Exercise brief -> I'd like every line from the material below that has "with" in it.

'''

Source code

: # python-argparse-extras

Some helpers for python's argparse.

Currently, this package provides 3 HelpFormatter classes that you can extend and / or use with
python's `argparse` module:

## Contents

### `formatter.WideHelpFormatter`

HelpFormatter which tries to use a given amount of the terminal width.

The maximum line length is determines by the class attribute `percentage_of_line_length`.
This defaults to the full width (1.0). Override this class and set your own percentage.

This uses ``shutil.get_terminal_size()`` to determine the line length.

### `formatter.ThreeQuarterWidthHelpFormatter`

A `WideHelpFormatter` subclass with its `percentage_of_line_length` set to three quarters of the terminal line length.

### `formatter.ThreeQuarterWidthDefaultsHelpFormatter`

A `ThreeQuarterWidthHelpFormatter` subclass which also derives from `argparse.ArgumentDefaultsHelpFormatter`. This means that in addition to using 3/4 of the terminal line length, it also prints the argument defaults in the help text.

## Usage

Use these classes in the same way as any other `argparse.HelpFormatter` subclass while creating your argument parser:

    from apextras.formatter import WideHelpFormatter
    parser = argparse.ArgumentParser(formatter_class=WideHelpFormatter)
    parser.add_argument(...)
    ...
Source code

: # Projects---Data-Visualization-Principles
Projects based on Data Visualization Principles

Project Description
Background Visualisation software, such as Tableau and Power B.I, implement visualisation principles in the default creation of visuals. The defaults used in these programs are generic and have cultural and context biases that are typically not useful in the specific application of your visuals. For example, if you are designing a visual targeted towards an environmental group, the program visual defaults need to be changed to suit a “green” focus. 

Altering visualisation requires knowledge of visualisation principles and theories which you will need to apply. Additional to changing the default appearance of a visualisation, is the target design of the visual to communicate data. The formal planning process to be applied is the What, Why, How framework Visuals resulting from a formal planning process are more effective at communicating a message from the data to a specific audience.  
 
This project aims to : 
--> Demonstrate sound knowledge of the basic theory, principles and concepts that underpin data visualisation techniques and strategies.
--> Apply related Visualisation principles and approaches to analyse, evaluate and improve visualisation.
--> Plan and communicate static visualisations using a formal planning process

'''

Completed exercise ->
Currently, this package provides 3 HelpFormatter classes that you can extend and / or use with
A `WideHelpFormatter` subclass with its `percentage_of_line_length` set to three quarters of the terminal line length.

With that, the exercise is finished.